Tzara went on: “Dada is a supreme religion of truth and true feelings…The world has gone insane; the artist makes fun of insanity—a gesture very sane, indeed. Throw away the old rules. Manipulate your chance. Dada is a virgin microbe that will get into your brain only in the places where the conventional is not present!”
It was shortly after Tzara’s arrival in Paris in 1920, eight years after Dada’s earliest eruption, that Andre Breton hijacked the movement’s manifestoes and the artists themselves to create the Surrealist movement in 1924. It swallowed up Dada lock, stock, and barrel.
Fast-forward again to MoMA, where the current exhibit is a bit didactic, a bit splashy but stylishly displayed. The chronology is broken into seven timelines and six cities. Berlin, Cologne and Hannover are represented by Max Ernst, Hans Arp, Sophie Taeuber-Arp, Hanna Hoch, John Heartfield, Johannes Baargeld, Raoul Hausman and Kurt Schwitters, whose collages are still the best example of the “challenge to painting” that German Dada had to offer. The Nazis burned some of their works and tried to destroy the rest. They did not succeed thanks to Hannah Höch, who buried artworks in her garden and stood vigil over hundreds of collages for many years to save them.

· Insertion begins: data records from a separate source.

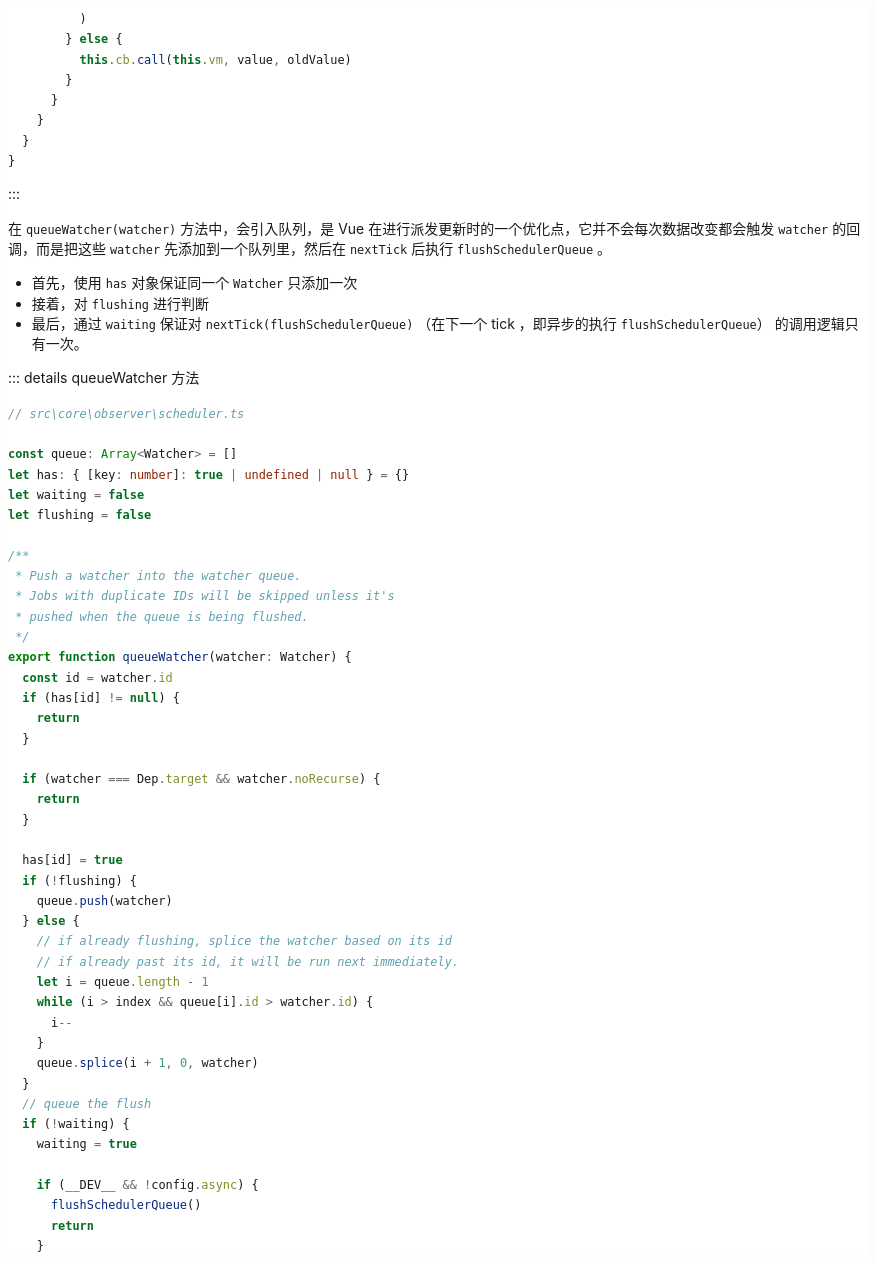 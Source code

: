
 ```typescript
          )
        } else {
          this.cb.call(this.vm, value, oldValue)
        }
      }
    }
  }
}
```

:::

在 `queueWatcher(watcher)` 方法中，会引入队列，是 Vue 在进行派发更新时的一个优化点，它并不会每次数据改变都会触发 `watcher` 的回调，而是把这些 `watcher` 先添加到一个队列里，然后在 `nextTick` 后执行 `flushSchedulerQueue` 。

- 首先，使用 `has` 对象保证同一个 `Watcher` 只添加一次
- 接着，对 `flushing` 进行判断
- 最后，通过 `waiting` 保证对 `nextTick(flushSchedulerQueue)` （在下一个 tick ，即异步的执行 `flushSchedulerQueue`） 的调用逻辑只有一次。

::: details queueWatcher 方法

```typescript
// src\core\observer\scheduler.ts

const queue: Array<Watcher> = []
let has: { [key: number]: true | undefined | null } = {}
let waiting = false
let flushing = false

/**
 * Push a watcher into the watcher queue.
 * Jobs with duplicate IDs will be skipped unless it's
 * pushed when the queue is being flushed.
 */
export function queueWatcher(watcher: Watcher) {
  const id = watcher.id
  if (has[id] != null) {
    return
  }

  if (watcher === Dep.target && watcher.noRecurse) {
    return
  }

  has[id] = true
  if (!flushing) {
    queue.push(watcher)
  } else {
    // if already flushing, splice the watcher based on its id
    // if already past its id, it will be run next immediately.
    let i = queue.length - 1
    while (i > index && queue[i].id > watcher.id) {
      i--
    }
    queue.splice(i + 1, 0, watcher)
  }
  // queue the flush
  if (!waiting) {
    waiting = true

    if (__DEV__ && !config.async) {
      flushSchedulerQueue()
      return
    }
``` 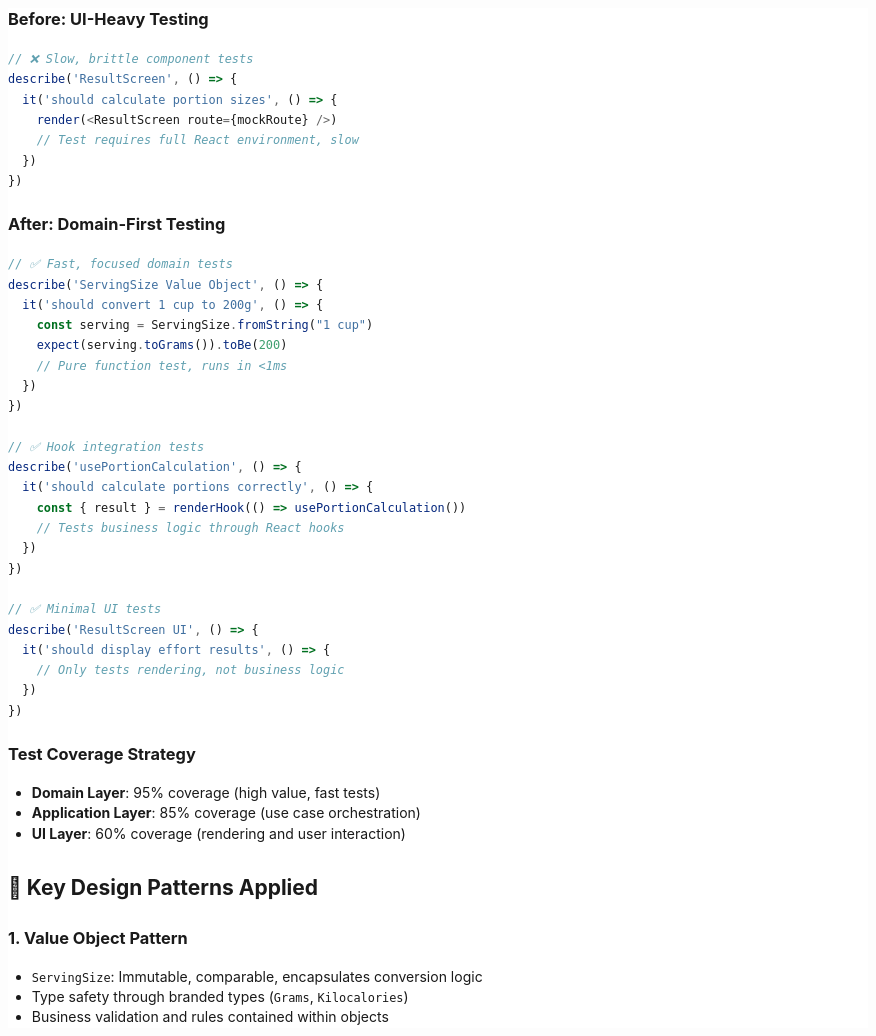 ### Before: UI-Heavy Testing
```typescript
// ❌ Slow, brittle component tests
describe('ResultScreen', () => {
  it('should calculate portion sizes', () => {
    render(<ResultScreen route={mockRoute} />)
    // Test requires full React environment, slow
  })
})
```

### After: Domain-First Testing
```typescript
// ✅ Fast, focused domain tests
describe('ServingSize Value Object', () => {
  it('should convert 1 cup to 200g', () => {
    const serving = ServingSize.fromString("1 cup")
    expect(serving.toGrams()).toBe(200)
    // Pure function test, runs in <1ms
  })
})

// ✅ Hook integration tests
describe('usePortionCalculation', () => {
  it('should calculate portions correctly', () => {
    const { result } = renderHook(() => usePortionCalculation())
    // Tests business logic through React hooks
  })
})

// ✅ Minimal UI tests
describe('ResultScreen UI', () => {
  it('should display effort results', () => {
    // Only tests rendering, not business logic
  })
})
```

### Test Coverage Strategy
- **Domain Layer**: 95% coverage (high value, fast tests)
- **Application Layer**: 85% coverage (use case orchestration)
- **UI Layer**: 60% coverage (rendering and user interaction)

## 🎯 Key Design Patterns Applied

### 1. Value Object Pattern
- `ServingSize`: Immutable, comparable, encapsulates conversion logic
- Type safety through branded types (`Grams`, `Kilocalories`)
- Business validation and rules contained within objects
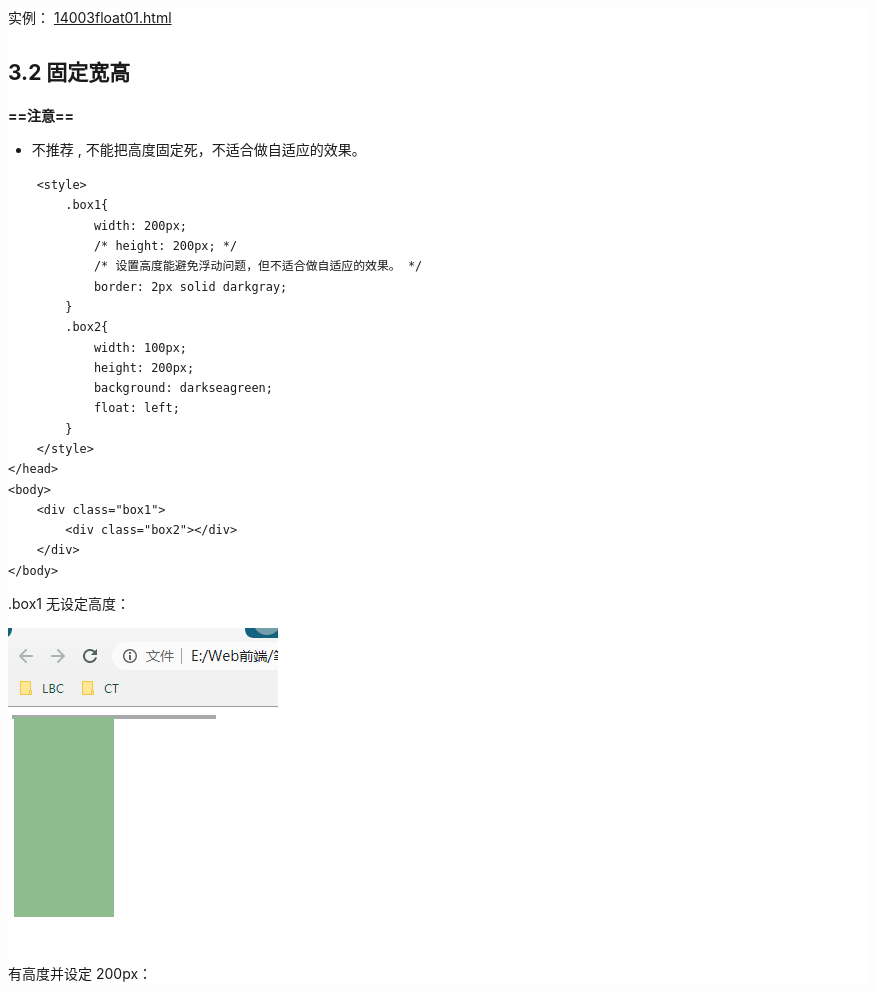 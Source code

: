 实例：  [14003float01.html](14003float01.html) 



## 3.2 固定宽高

**==注意==**

* 不推荐 , 不能把高度固定死，不适合做自适应的效果。

```
    <style>
        .box1{
            width: 200px;
            /* height: 200px; */
            /* 设置高度能避免浮动问题，但不适合做自适应的效果。 */
            border: 2px solid darkgray;
        }
        .box2{
            width: 100px;
            height: 200px;
            background: darkseagreen;
            float: left;
        }
    </style>
</head>
<body>
    <div class="box1">
        <div class="box2"></div>
    </div>
</body>
```

.box1 无设定高度：

![1400302-01](img/1400302-01.png)

有高度并设定 200px：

Jean Crotti, Man Ray, Francis Picabia and Duchamp dominated New York Dada mischief from 1913–1920, but many left New York for Paris after the Prohibition Act of 1919. Duchamp complained in a letter: “One doesn’t drink here anymore and it’s quiet, too quiet.”
But today the Dada fever is spreading in New York, and several other galleries are displaying art from that period:
Daughters of New York Dada, featuring six major women artists: Beatrice Wood, Florine Stettheimer, Clara Tice, Katherine Drier, Mina Loy and Baroness Elsa, at the Francis Naumann Gallery through July.

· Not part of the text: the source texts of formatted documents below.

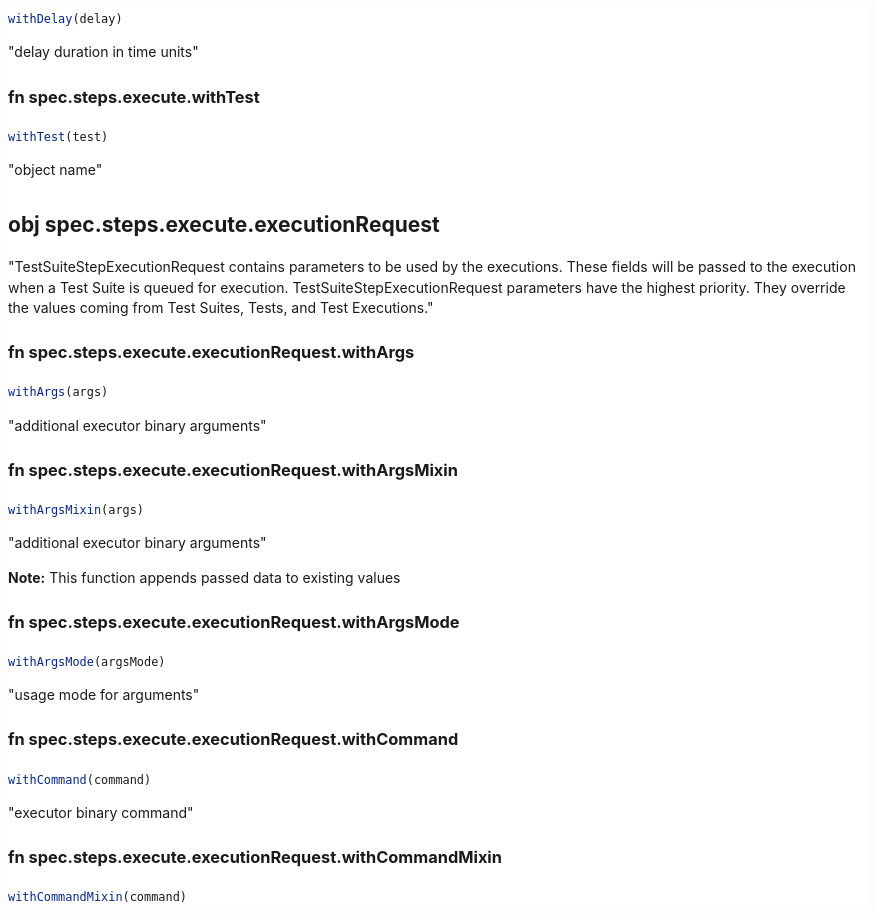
 ```ts
withDelay(delay)
```

"delay duration in time units"

### fn spec.steps.execute.withTest

```ts
withTest(test)
```

"object name"

## obj spec.steps.execute.executionRequest

"TestSuiteStepExecutionRequest contains parameters to be used by the executions. These fields will be passed to the execution when a Test Suite is queued for execution. TestSuiteStepExecutionRequest parameters have the highest priority. They override the values coming from Test Suites, Tests, and Test Executions."

### fn spec.steps.execute.executionRequest.withArgs

```ts
withArgs(args)
```

"additional executor binary arguments"

### fn spec.steps.execute.executionRequest.withArgsMixin

```ts
withArgsMixin(args)
```

"additional executor binary arguments"

**Note:** This function appends passed data to existing values

### fn spec.steps.execute.executionRequest.withArgsMode

```ts
withArgsMode(argsMode)
```

"usage mode for arguments"

### fn spec.steps.execute.executionRequest.withCommand

```ts
withCommand(command)
```

"executor binary command"

### fn spec.steps.execute.executionRequest.withCommandMixin

```ts
withCommandMixin(command)
```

Hans Richter (1888–1976), Dada: Art and Anti-Art, a comprehensive overview of Richter’s career, including rarely seen work as well as his visionary films, at the Maya Stendhal Gallery through Sept. 16.
The Swiss Institute is presenting Dada sound archives of original recordings of poetry and performances through July 15.
Dada was the first art movement to create a universal avant-garde gestalt, an international language of constant radicalism. It swept away academic, fossilized theater, art, literature and music with a tsunami of spiritualism, spontaneity, chance operations, multiculturalism, invented languages, art-cinema, collage and democracy among artists. After the deluge of Dada came the modern world.